#### Problem details:
Exactly the lines from the one that holds "### Global Thresholding" to the end of the data below: retype these and nothing else.

Top of Source material

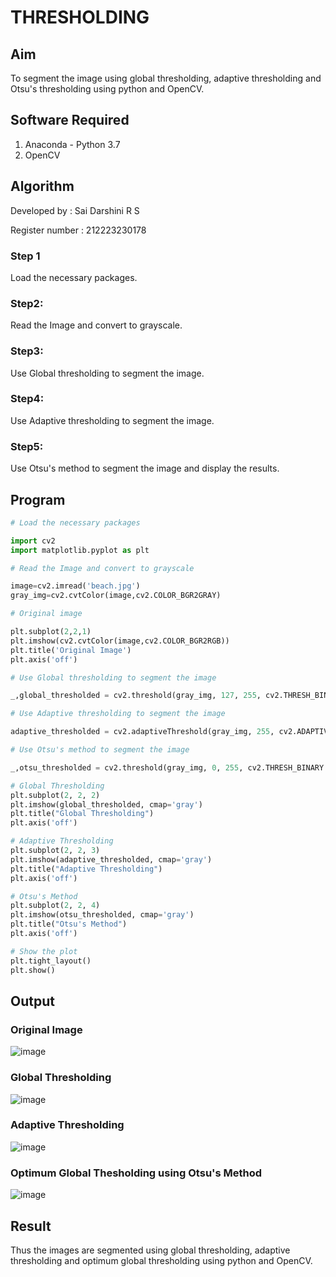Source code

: # THRESHOLDING
## Aim
To segment the image using global thresholding, adaptive thresholding and Otsu's thresholding using python and OpenCV.

## Software Required
1. Anaconda - Python 3.7
2. OpenCV

## Algorithm

Developed by : Sai Darshini R S

Register number : 212223230178

### Step 1
Load the necessary packages.
 

### Step2:
Read the Image and convert to grayscale.

### Step3:
Use Global thresholding to segment the image.

### Step4:
Use Adaptive thresholding to segment the image.

### Step5:
Use Otsu's method to segment the image and display the results.

## Program

```python
# Load the necessary packages

import cv2
import matplotlib.pyplot as plt

# Read the Image and convert to grayscale

image=cv2.imread('beach.jpg')
gray_img=cv2.cvtColor(image,cv2.COLOR_BGR2GRAY)

# Original image

plt.subplot(2,2,1)
plt.imshow(cv2.cvtColor(image,cv2.COLOR_BGR2RGB))
plt.title('Original Image')
plt.axis('off')

# Use Global thresholding to segment the image

_,global_thresholded = cv2.threshold(gray_img, 127, 255, cv2.THRESH_BINARY)

# Use Adaptive thresholding to segment the image

adaptive_thresholded = cv2.adaptiveThreshold(gray_img, 255, cv2.ADAPTIVE_THRESH_GAUSSIAN_C, cv2.THRESH_BINARY, 11, 2)

# Use Otsu's method to segment the image 

_,otsu_thresholded = cv2.threshold(gray_img, 0, 255, cv2.THRESH_BINARY + cv2.THRESH_OTSU)

# Global Thresholding
plt.subplot(2, 2, 2)
plt.imshow(global_thresholded, cmap='gray')
plt.title("Global Thresholding")
plt.axis('off')

# Adaptive Thresholding
plt.subplot(2, 2, 3)
plt.imshow(adaptive_thresholded, cmap='gray')
plt.title("Adaptive Thresholding")
plt.axis('off')

# Otsu's Method
plt.subplot(2, 2, 4)
plt.imshow(otsu_thresholded, cmap='gray')
plt.title("Otsu's Method")
plt.axis('off')

# Show the plot
plt.tight_layout()
plt.show()


```
## Output

### Original Image
![image](https://github.com/user-attachments/assets/43736195-dab6-4fca-b282-c09359b0973f)


### Global Thresholding
![image](https://github.com/user-attachments/assets/a274d862-f99c-4851-a28e-370b43c7a11b)


### Adaptive Thresholding
![image](https://github.com/user-attachments/assets/b4b2a9c8-a314-4920-b7f0-40a720bceac2)


### Optimum Global Thesholding using Otsu's Method
![image](https://github.com/user-attachments/assets/2f5e162a-9d80-4026-b4c7-5f119dc227af)



## Result
Thus the images are segmented using global thresholding, adaptive thresholding and optimum global thresholding using python and OpenCV.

Bottom of Source material

#### Solution for this problem:
### Global Thresholding
![image](https://github.com/user-attachments/assets/a274d862-f99c-4851-a28e-370b43c7a11b)


### Adaptive Thresholding
![image](https://github.com/user-attachments/assets/b4b2a9c8-a314-4920-b7f0-40a720bceac2)


### Optimum Global Thesholding using Otsu's Method
![image](https://github.com/user-attachments/assets/2f5e162a-9d80-4026-b4c7-5f119dc227af)



## Result
Thus the images are segmented using global thresholding, adaptive thresholding and optimum global thresholding using python and OpenCV.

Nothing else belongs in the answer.